• [DATA SUPPLIED]
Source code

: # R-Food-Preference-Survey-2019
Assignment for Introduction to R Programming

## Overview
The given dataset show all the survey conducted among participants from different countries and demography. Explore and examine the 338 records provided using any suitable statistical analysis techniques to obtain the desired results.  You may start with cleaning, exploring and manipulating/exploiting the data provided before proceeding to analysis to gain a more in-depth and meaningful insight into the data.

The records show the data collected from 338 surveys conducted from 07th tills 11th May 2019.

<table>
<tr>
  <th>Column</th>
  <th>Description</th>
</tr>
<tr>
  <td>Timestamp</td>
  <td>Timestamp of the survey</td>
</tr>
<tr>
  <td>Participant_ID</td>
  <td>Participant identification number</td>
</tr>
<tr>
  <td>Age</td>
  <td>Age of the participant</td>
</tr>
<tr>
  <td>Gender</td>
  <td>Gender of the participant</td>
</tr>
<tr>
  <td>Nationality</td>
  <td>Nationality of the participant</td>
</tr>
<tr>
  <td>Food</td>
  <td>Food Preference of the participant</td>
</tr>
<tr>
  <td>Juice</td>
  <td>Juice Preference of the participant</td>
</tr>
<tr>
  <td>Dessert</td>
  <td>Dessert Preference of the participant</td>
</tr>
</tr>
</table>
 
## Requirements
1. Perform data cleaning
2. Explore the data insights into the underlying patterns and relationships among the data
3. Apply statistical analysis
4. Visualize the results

• [PROMPT]
Print the listing exactly. Every line must match.

• [RESULT BELOW]
Source code

: # R-Food-Preference-Survey-2019
Assignment for Introduction to R Programming

## Overview
The given dataset show all the survey conducted among participants from different countries and demography. Explore and examine the 338 records provided using any suitable statistical analysis techniques to obtain the desired results.  You may start with cleaning, exploring and manipulating/exploiting the data provided before proceeding to analysis to gain a more in-depth and meaningful insight into the data.

The records show the data collected from 338 surveys conducted from 07th tills 11th May 2019.

<table>
<tr>
  <th>Column</th>
  <th>Description</th>
</tr>
<tr>
  <td>Timestamp</td>
  <td>Timestamp of the survey</td>
</tr>
<tr>
  <td>Participant_ID</td>
  <td>Participant identification number</td>
</tr>
<tr>
  <td>Age</td>
  <td>Age of the participant</td>
</tr>
<tr>
  <td>Gender</td>
  <td>Gender of the participant</td>
</tr>
<tr>
  <td>Nationality</td>
  <td>Nationality of the participant</td>
</tr>
<tr>
  <td>Food</td>
  <td>Food Preference of the participant</td>
</tr>
<tr>
  <td>Juice</td>
  <td>Juice Preference of the participant</td>
</tr>
<tr>
  <td>Dessert</td>
  <td>Dessert Preference of the participant</td>
</tr>
</tr>
</table>
 
## Requirements
1. Perform data cleaning
2. Explore the data insights into the underlying patterns and relationships among the data
3. Apply statistical analysis
4. Visualize the results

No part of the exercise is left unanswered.